Hilda Monte certainly saw herself at all times as a committed member of the democratic socialist resistance. But she was too young, as well as too independent, to have held a position of responsibility in a party. Coming into the resistance as a young woman, she first joined a small and unusual political group in Berlin called the Internationaler Sozialistischer Kampfbund (Militant Socialist International) and later decided to follow her own individual path. When The Unity of Europe was published, she made the decision to publish it in her personal name only, without any reference to any party or political organization.

In several ways, the tragic death of Hilda Monte on 17 April 1945 while on a mission for the resistance in Austria (the circumstances of which we will return to below) reveals another factor in the difficulty of remembrance. It had not only the material consequence that only a few of her personal papers survived,6 but more significantly it made her fate difficult to integrate into the respective national resistance narratives. This is in some sense fitting, because Hilda Monte very much perceived her resistance work as part of a transnational European resistance against a common deadly enemy.

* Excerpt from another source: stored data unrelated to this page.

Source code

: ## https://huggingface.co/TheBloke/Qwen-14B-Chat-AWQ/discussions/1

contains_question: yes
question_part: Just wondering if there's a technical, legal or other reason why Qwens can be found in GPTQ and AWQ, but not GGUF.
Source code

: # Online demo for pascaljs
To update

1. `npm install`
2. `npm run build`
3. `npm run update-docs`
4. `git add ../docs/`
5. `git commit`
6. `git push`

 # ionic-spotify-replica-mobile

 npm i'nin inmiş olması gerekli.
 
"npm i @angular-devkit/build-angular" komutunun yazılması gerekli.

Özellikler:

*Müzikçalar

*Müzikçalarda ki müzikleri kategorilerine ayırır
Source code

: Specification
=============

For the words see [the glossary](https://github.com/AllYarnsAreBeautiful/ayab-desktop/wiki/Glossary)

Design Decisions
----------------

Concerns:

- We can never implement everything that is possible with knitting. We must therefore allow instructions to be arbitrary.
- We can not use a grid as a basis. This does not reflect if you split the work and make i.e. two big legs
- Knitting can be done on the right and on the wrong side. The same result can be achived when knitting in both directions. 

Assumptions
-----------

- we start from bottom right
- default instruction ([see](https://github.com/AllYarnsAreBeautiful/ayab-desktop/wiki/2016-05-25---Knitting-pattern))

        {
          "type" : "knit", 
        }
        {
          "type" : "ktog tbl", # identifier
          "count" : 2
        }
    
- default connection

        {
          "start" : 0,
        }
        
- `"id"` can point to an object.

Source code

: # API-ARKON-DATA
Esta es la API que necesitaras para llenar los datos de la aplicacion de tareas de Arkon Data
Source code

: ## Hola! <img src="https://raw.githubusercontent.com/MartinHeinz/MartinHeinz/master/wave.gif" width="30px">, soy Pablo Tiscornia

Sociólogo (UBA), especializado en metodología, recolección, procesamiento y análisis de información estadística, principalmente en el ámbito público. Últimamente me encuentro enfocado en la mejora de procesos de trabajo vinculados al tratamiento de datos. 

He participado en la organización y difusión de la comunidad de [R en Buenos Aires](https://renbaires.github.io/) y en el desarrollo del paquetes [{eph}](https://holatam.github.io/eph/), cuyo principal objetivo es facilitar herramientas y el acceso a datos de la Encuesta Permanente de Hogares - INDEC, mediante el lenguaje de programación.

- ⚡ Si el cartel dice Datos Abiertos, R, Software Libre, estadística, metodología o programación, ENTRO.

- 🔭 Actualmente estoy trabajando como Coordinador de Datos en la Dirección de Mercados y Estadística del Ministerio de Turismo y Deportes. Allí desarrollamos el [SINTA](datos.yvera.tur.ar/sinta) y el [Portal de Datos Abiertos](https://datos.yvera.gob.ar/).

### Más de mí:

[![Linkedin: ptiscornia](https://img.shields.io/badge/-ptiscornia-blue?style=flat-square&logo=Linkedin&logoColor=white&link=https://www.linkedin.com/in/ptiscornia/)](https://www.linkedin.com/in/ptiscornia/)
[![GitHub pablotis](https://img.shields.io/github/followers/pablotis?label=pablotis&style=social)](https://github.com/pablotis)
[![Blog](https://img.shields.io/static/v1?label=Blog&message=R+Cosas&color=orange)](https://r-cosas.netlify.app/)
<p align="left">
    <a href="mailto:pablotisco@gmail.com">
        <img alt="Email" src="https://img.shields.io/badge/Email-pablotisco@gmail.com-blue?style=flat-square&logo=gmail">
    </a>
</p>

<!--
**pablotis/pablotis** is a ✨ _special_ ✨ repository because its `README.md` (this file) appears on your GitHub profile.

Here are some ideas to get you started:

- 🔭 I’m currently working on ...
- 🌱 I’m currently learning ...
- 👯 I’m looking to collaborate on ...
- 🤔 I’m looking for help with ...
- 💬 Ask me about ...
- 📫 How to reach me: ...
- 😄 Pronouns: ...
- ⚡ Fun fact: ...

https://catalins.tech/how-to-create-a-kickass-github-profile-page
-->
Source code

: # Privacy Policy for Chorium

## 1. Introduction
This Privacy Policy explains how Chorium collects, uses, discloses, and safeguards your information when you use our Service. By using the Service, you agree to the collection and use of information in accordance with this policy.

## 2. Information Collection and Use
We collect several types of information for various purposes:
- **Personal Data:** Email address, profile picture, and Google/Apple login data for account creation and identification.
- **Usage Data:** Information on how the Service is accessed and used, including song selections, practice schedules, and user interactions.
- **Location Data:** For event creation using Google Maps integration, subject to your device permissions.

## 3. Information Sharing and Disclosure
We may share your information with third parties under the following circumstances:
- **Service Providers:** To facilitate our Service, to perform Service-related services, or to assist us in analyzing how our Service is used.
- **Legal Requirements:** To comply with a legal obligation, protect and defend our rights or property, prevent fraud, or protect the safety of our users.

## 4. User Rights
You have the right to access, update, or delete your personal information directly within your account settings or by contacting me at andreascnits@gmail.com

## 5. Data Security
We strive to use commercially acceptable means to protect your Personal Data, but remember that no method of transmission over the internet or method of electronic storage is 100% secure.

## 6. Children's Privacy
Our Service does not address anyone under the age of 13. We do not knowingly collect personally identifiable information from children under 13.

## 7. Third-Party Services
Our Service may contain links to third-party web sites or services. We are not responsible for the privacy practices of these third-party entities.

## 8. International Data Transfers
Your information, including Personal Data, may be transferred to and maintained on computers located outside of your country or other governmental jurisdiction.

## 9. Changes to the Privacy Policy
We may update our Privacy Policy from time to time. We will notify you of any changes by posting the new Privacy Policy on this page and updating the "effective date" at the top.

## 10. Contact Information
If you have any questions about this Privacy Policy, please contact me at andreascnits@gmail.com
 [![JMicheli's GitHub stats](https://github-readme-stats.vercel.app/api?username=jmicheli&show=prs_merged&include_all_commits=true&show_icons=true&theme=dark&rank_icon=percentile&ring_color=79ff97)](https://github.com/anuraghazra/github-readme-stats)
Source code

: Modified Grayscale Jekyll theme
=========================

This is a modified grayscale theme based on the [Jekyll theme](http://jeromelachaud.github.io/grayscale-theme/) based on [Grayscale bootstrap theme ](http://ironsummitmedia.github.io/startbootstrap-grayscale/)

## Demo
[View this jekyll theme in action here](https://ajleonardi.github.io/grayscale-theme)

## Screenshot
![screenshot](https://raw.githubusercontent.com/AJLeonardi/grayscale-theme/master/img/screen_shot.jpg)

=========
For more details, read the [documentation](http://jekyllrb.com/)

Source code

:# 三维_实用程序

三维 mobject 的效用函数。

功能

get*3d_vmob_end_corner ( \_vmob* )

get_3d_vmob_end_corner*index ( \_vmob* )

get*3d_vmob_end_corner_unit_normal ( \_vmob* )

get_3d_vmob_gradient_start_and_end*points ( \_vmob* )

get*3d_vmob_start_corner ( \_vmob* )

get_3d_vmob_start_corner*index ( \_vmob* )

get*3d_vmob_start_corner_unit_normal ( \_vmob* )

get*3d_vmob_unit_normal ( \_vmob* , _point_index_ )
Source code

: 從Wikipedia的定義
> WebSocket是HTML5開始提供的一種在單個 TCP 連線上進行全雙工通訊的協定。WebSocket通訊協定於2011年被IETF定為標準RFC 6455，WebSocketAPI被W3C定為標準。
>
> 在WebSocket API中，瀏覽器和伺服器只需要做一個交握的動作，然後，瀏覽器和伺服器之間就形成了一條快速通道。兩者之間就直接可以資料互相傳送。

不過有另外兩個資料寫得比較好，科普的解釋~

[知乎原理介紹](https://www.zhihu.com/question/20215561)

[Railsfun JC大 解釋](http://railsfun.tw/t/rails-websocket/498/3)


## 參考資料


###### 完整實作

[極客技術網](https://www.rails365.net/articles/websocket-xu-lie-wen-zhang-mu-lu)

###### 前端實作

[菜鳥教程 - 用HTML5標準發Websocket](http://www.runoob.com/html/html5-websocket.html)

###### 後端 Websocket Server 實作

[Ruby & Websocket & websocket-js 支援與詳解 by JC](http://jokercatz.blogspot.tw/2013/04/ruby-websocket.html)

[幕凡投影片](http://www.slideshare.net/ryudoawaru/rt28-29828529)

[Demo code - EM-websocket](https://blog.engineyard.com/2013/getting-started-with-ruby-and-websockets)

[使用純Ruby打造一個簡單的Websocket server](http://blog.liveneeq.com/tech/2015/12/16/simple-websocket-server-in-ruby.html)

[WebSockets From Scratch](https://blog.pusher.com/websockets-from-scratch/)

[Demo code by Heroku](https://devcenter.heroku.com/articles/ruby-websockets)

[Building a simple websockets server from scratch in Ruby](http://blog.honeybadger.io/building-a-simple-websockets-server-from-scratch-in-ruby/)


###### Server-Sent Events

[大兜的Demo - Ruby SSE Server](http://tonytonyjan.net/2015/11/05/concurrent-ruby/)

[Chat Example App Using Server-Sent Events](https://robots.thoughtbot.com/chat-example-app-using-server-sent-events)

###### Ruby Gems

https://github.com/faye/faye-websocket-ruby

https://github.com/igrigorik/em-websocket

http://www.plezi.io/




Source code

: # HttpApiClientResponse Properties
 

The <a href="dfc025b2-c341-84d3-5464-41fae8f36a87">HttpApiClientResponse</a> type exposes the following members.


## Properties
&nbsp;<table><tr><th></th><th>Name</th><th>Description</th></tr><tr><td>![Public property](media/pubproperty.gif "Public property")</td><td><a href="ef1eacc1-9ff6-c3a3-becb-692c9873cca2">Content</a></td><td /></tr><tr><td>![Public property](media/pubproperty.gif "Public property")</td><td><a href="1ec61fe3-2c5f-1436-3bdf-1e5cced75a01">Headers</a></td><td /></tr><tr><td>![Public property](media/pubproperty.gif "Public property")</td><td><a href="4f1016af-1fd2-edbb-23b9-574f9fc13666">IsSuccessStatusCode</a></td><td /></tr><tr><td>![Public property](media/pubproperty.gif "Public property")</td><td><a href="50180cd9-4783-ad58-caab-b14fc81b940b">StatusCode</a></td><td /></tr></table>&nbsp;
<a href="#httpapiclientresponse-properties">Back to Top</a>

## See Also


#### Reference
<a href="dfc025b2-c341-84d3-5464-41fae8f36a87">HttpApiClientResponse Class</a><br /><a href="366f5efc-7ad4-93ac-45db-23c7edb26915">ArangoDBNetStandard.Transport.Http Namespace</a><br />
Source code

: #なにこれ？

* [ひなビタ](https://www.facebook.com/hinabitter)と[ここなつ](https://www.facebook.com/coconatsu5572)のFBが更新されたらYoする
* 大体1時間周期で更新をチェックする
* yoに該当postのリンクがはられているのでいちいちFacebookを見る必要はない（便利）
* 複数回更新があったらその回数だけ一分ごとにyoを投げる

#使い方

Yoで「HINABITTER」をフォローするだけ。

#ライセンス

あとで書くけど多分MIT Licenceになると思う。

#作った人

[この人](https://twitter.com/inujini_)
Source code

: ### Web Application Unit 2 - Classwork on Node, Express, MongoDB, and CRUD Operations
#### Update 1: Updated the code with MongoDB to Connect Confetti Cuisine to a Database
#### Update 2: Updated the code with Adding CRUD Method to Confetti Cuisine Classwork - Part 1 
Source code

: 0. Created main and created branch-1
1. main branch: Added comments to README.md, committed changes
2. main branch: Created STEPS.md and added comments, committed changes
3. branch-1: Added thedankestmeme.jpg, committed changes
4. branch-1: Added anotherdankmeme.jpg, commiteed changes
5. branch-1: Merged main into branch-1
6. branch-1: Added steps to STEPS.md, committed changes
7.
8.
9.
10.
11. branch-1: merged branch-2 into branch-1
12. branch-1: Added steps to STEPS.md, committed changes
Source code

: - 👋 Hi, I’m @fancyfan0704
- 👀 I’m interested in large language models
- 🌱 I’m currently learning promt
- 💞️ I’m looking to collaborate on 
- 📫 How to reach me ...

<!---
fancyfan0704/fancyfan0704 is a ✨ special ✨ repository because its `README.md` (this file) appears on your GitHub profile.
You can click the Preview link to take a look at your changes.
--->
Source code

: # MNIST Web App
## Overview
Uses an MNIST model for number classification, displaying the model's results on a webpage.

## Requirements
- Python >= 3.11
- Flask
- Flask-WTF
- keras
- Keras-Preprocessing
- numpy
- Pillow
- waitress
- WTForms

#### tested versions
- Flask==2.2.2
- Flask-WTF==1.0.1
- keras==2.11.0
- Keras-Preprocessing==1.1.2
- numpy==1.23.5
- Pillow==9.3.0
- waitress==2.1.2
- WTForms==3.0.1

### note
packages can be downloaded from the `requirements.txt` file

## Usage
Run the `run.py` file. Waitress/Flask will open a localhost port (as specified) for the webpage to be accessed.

Ultimately, it is because the source material on the life and dedication of Hilda Monte is so scant that simply for pragmatic reasons, historical research has tended to be directed towards more easily accessible actors of the German resistance. As a result, and because so little reliable information was available for so long, even the cursory summaries of Hilda Monte’s life to be found in German encyclopaedias and handbooks tend to be full of inaccuracies and outright flagrant errors.7

At the same time, this also seems to have caused a certain ripple effect in the other direction: once false and misleading information is in the world, it is repeated, copied, and becomes self-propagating. The result has been that today some accounts put Hilda Monte in places where she never was, even as they make no mention of her being in cities where she had actually lived (such as Paris). For the most part, this seems to have happened simply because the best available knowledge was not adequate; in some cases it was done speculatively or for the sake of sensationalism. However, her life was so extraordinarily rich, not to mention adventurous, that it needs absolutely no embellishment.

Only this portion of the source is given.